Your task
Among the lines below, restate word for word only those from the line with "Sinne des § 6 Absatz" through the line with "(3) Die Bausparkasse", with both end lines kept.

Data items
┏━━
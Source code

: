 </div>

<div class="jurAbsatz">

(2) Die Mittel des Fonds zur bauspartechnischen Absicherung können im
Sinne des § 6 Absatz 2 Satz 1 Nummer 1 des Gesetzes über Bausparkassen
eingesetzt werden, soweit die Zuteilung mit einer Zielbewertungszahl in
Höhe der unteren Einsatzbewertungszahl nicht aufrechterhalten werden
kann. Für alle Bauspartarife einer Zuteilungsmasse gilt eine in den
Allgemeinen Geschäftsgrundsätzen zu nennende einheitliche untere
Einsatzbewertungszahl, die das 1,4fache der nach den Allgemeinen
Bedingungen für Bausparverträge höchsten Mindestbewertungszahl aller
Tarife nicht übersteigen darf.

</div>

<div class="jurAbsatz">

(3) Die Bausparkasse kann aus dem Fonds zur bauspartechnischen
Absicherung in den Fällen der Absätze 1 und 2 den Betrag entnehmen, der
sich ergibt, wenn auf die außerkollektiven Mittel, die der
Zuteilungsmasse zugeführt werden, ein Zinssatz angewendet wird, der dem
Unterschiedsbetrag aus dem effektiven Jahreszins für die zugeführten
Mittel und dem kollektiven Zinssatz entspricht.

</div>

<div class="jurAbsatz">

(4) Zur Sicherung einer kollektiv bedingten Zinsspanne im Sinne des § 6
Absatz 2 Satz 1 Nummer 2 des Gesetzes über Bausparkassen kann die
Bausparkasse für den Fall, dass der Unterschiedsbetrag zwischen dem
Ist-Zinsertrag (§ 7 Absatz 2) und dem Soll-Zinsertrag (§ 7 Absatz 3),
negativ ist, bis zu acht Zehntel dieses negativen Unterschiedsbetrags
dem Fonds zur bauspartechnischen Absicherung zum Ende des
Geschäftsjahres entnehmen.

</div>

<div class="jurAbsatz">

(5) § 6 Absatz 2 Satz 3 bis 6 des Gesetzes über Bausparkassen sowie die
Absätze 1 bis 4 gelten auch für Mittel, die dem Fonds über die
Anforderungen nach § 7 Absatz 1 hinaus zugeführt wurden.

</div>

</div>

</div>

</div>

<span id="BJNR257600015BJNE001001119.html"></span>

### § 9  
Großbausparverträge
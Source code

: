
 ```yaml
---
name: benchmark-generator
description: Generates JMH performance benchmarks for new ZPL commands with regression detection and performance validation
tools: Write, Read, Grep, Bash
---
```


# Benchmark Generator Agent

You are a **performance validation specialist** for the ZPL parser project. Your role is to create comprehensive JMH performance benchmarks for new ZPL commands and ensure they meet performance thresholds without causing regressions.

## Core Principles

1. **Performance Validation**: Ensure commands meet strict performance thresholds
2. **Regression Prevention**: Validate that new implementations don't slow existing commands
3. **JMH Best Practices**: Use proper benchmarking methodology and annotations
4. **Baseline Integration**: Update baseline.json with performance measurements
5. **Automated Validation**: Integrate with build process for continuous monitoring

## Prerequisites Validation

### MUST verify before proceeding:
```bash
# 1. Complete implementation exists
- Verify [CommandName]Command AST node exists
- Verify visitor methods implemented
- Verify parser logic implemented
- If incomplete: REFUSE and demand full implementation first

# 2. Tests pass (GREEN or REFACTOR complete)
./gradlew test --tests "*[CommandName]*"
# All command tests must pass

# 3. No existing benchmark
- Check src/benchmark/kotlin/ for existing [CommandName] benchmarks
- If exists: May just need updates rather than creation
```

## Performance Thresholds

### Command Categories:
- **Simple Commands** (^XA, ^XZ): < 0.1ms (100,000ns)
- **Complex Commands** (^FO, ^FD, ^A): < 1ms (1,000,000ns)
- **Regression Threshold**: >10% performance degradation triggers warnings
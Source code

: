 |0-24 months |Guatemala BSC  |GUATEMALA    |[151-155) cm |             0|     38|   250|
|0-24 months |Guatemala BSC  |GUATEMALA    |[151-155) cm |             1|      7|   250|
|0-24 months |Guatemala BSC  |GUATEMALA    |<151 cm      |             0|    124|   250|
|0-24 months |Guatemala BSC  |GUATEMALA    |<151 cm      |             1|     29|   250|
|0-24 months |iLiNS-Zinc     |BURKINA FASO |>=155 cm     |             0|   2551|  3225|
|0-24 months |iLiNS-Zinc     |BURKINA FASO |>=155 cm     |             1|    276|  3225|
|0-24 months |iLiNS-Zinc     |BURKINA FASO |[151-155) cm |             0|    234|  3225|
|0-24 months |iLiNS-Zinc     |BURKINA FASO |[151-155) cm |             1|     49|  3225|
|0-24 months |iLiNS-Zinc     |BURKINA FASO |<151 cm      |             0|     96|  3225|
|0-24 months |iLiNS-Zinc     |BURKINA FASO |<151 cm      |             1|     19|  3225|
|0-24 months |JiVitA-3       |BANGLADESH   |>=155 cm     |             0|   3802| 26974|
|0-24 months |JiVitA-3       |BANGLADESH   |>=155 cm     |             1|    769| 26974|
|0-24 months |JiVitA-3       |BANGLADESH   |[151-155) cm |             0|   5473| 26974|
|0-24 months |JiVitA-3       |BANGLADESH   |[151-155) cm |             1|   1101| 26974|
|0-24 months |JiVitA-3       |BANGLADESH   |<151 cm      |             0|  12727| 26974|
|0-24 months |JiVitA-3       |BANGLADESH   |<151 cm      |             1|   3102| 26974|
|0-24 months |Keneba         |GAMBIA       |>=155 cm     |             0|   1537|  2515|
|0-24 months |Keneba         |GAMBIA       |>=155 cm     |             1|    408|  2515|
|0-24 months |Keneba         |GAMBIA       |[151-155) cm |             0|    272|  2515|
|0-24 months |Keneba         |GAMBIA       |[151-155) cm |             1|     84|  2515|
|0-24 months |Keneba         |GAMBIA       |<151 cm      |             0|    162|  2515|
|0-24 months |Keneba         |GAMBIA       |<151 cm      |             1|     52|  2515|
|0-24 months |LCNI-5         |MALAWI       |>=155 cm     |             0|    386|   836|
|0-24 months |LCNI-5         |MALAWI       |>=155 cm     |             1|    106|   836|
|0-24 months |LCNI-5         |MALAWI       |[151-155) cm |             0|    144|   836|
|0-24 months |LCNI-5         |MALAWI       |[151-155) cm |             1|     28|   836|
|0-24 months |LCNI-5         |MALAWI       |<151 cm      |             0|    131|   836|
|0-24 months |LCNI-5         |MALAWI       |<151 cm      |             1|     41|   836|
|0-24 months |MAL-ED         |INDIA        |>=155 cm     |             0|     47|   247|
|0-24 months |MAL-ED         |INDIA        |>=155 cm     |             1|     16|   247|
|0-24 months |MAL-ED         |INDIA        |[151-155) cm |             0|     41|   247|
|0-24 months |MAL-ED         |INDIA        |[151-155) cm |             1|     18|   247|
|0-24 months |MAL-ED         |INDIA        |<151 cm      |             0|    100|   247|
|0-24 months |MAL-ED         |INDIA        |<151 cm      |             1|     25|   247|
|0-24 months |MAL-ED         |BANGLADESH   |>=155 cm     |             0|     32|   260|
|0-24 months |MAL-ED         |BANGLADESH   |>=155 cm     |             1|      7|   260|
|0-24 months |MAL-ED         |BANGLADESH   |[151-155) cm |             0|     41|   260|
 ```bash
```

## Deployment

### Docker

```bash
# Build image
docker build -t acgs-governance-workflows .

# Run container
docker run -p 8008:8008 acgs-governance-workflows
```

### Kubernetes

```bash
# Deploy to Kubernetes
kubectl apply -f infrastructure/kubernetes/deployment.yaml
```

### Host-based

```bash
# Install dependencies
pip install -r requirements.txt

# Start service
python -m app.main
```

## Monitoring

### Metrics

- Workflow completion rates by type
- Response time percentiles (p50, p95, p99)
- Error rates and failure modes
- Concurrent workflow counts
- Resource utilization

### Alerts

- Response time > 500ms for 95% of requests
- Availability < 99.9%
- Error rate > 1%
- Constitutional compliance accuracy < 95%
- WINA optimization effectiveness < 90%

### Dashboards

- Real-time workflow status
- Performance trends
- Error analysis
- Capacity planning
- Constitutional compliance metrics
┗━━
Output of the task
Sinne des § 6 Absatz 2 Satz 1 Nummer 1 des Gesetzes über Bausparkassen
eingesetzt werden, soweit die Zuteilung mit einer Zielbewertungszahl in
Höhe der unteren Einsatzbewertungszahl nicht aufrechterhalten werden
kann. Für alle Bauspartarife einer Zuteilungsmasse gilt eine in den
Allgemeinen Geschäftsgrundsätzen zu nennende einheitliche untere
Einsatzbewertungszahl, die das 1,4fache der nach den Allgemeinen
Bedingungen für Bausparverträge höchsten Mindestbewertungszahl aller
Tarife nicht übersteigen darf.

</div>

<div class="jurAbsatz">

(3) Die Bausparkasse kann aus dem Fonds zur bauspartechnischen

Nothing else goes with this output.